Search the data below for "hypothesis" and report how many lines contain it, with no other text.

-=-=-

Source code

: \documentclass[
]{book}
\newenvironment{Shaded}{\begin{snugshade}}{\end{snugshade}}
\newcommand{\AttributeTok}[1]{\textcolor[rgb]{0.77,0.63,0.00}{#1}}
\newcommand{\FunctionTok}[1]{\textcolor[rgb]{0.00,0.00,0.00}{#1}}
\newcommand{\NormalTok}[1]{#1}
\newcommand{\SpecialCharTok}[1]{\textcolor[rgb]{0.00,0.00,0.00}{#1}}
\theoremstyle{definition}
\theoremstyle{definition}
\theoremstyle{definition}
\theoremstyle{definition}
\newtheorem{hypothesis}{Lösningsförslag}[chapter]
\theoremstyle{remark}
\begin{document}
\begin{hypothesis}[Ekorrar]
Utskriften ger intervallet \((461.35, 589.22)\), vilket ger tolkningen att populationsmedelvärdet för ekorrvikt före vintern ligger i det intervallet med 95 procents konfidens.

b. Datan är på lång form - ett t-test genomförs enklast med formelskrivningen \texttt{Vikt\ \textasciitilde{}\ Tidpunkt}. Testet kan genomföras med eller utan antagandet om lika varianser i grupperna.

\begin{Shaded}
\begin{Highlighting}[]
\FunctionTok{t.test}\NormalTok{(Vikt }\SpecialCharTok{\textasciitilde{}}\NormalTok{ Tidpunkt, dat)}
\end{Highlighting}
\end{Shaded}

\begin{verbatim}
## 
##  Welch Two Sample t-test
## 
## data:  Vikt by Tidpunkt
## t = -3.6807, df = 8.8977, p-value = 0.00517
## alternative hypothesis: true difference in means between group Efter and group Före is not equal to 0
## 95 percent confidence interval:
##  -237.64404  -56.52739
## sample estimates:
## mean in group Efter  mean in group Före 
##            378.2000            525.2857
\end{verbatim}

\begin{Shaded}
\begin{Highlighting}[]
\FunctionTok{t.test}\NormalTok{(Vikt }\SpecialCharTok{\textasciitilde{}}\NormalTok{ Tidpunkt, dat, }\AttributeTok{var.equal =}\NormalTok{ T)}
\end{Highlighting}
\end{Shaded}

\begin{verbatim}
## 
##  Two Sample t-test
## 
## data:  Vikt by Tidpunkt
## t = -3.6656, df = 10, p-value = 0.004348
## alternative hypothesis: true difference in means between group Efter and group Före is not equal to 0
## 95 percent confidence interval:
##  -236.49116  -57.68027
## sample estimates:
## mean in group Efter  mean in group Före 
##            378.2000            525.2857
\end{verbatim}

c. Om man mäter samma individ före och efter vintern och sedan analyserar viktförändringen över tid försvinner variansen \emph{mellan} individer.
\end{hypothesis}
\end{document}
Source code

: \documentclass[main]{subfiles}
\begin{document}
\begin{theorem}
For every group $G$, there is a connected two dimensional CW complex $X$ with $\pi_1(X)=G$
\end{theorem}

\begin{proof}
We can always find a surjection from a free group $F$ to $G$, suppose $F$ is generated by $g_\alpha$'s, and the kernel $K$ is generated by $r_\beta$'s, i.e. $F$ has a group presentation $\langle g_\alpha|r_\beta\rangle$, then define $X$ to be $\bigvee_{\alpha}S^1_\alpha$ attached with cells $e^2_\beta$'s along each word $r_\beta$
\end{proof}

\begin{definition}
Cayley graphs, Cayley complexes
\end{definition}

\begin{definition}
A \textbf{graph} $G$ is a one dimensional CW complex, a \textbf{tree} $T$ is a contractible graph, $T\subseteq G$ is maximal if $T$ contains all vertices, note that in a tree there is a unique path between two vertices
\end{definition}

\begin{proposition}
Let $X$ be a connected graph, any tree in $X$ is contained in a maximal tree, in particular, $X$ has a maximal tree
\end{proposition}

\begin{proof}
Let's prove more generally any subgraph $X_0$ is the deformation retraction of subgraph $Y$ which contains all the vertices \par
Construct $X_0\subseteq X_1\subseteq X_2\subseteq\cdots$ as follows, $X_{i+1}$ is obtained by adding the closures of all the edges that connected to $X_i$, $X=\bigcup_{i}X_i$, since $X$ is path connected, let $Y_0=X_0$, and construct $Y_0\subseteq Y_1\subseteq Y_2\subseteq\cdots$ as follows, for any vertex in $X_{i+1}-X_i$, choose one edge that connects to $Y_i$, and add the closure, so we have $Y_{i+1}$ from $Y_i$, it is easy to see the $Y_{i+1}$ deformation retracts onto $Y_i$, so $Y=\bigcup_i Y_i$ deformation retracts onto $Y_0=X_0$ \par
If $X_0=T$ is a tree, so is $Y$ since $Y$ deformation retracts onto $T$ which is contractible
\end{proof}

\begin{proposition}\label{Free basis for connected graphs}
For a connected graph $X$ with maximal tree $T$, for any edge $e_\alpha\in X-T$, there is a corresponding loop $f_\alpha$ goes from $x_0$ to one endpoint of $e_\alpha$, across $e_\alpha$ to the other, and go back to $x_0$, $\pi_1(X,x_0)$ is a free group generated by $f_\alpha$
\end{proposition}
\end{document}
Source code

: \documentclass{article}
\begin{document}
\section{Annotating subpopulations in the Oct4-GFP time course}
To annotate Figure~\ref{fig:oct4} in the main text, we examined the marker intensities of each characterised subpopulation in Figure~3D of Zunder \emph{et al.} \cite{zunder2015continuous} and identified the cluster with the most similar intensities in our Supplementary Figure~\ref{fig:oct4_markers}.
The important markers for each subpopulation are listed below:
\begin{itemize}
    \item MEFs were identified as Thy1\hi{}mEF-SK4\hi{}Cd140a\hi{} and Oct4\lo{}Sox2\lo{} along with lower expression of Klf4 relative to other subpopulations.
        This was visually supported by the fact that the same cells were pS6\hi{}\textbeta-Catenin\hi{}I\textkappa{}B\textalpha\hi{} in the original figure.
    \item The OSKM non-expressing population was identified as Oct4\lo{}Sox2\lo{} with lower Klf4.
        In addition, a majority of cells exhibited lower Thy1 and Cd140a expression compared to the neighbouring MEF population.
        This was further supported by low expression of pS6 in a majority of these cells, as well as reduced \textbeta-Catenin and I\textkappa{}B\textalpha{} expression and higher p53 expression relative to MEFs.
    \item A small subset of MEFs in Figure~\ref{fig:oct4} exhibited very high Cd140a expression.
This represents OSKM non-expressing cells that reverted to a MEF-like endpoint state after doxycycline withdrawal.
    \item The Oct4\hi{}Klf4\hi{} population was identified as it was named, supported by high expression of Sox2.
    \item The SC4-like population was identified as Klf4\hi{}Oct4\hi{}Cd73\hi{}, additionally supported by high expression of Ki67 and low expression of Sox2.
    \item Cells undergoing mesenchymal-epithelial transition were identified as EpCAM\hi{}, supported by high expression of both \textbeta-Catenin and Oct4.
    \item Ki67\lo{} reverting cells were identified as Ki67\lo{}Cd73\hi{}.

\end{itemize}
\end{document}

-=-=-

• Result below: 5